Reproduction of the analytical workflow from:
Ryder, C. et al. (2026). Refining near-infrared spectroscopy for collagen quantification: A new predictive model for archaeological bone. Journal of Archaeological Science, 185, 106448.
The notebook implements the full pipeline — from raw reflectance spectra to collagen yield prediction — using Python open-source libraries.
The CSV file contains spectral data for 176 bone samples:
- 140 Reference samples — used for model calibration and validation. Already K-means balanced from an original set of 319 samples (see paper Section 2.3).
- 36 Zafarraya samples — independent external validation set from Zafarraya Cave, Spain.
Columns:
- Sample ID, Country of Origin, Extraction Technique (ORAU / MPI)
- Collagen Yield (%)
- Reflectance at 350–2500 nm (2151 variables)

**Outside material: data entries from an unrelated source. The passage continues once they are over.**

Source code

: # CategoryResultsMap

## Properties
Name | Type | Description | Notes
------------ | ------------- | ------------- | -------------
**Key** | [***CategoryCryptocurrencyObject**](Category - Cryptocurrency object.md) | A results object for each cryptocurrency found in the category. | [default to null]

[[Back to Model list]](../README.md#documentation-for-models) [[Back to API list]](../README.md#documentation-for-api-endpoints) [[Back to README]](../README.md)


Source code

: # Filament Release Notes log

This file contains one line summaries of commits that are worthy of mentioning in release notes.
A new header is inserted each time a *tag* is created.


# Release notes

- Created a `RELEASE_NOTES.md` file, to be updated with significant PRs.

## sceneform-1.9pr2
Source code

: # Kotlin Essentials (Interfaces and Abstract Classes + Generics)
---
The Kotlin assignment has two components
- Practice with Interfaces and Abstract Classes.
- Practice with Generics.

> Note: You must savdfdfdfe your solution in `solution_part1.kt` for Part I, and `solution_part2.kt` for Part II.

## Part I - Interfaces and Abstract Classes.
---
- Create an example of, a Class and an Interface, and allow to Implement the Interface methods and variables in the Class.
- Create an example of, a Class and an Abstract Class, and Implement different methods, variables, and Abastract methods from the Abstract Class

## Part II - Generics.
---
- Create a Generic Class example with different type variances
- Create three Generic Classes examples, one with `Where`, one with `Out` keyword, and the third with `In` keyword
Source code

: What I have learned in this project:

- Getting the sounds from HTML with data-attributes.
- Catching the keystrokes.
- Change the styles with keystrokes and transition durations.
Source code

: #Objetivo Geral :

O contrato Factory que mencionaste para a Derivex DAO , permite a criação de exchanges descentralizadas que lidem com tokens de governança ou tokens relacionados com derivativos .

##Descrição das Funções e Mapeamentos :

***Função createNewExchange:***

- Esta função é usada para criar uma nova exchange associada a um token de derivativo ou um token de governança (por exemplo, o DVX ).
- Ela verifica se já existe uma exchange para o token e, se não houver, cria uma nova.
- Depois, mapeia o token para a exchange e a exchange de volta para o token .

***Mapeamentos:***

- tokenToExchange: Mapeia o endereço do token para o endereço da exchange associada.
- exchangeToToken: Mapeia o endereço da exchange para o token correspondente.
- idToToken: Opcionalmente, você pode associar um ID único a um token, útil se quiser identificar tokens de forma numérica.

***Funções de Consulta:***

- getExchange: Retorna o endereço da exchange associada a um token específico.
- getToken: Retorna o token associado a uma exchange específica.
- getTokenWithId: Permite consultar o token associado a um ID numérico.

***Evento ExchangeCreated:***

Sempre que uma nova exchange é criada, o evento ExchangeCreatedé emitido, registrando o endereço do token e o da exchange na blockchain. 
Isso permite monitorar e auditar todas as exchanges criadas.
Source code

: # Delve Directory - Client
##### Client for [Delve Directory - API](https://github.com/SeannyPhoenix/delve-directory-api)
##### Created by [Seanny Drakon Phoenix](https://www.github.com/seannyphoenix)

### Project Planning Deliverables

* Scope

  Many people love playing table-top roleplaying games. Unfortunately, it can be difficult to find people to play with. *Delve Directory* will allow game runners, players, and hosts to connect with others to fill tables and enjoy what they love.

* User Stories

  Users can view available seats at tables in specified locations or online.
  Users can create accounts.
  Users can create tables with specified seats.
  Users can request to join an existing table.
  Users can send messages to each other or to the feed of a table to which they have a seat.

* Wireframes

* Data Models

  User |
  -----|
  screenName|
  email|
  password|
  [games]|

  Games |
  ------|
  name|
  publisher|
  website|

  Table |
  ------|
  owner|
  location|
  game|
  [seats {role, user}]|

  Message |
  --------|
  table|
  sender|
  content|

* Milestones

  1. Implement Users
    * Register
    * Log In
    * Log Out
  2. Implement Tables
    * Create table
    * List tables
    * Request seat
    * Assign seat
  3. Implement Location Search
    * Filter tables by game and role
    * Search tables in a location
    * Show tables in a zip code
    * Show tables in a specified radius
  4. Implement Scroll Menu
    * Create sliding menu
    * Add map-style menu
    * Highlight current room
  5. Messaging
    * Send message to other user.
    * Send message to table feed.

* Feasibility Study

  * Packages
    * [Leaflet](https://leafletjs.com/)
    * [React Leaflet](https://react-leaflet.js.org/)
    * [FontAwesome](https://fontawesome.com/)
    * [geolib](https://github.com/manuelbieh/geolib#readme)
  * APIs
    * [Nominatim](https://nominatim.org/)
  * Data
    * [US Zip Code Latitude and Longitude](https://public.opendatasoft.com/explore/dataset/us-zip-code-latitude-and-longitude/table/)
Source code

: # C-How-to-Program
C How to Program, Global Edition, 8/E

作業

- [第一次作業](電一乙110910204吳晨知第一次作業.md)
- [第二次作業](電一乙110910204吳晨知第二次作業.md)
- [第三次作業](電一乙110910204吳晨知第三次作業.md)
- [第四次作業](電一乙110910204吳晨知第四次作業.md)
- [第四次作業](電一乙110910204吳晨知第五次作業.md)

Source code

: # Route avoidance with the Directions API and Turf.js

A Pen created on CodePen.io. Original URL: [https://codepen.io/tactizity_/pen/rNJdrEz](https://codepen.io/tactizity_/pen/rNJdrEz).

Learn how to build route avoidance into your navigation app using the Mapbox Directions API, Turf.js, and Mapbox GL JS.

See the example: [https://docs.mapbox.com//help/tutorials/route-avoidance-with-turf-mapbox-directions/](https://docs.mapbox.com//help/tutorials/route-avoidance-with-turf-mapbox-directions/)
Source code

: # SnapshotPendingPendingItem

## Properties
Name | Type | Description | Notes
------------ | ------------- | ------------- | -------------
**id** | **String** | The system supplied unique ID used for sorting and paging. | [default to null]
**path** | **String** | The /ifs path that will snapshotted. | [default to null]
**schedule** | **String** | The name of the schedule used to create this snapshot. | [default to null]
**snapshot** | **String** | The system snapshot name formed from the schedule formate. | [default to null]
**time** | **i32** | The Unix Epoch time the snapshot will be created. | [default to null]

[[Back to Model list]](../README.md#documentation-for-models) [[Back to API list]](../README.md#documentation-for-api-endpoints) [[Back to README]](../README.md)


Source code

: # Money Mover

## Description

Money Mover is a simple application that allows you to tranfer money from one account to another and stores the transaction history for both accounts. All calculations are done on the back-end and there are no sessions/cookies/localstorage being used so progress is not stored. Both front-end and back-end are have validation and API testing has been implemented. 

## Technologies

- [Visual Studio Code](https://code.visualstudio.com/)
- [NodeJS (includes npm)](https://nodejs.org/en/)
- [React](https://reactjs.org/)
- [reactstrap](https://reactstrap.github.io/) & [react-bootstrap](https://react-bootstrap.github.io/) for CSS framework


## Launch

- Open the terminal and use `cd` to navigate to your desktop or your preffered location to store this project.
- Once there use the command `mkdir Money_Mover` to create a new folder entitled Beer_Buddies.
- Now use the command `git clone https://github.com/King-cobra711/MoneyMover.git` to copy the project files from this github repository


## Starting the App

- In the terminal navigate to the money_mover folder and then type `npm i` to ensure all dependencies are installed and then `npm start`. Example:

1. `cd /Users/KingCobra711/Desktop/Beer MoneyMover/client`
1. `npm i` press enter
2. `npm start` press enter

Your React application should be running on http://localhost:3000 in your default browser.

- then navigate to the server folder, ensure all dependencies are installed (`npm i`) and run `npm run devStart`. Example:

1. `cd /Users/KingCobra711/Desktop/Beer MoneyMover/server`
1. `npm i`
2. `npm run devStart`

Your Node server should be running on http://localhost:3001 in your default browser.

The notebook reproduces the complete workflow in 13 sections:
| Section | Content |
|---|---|
| 1–2 | Imports and data loading |
| 3 | Exploratory data analysis (yield distribution, raw spectra) |
| 4 | Spectral preprocessing: reflectance → pseudo-absorbance → Savitzky-Golay 2nd derivative |
| 5 | PCA for outlier detection (full range and NIR range) |
| 6 | Stratified calibration / validation split (100 / 40 samples) |
| 7 | Helper functions |
| 8 | PLSR across 11 wavelength ranges (reproduces Table 5) |
| 9 | Random Forest regression — full NIR and 2030–2060 nm (reproduces Sections 3.1–3.2) |
| 10 | Variable importance plots |
| 11 | Combined LOO-CV models on all 140 samples |
| 12 | Zafarraya external validation with PVA consolidant detection (reproduces Tables 6–8) |
| 13 | Model persistence to JSON using OpenModels |
The preferred model (2030–2060 nm, 1 PLSR factor) targets the 2045 nm absorption feature associated with the 2nd overtone of C=O stretching and N-H stretching in collagen.
numpy
pandas
matplotlib
scikit-learn
chemotools
openmodels
Install with:
pip install -r requirements.txtor manually:
pip install numpy pandas matplotlib scikit-learn chemotools openmodels- Clone the repository.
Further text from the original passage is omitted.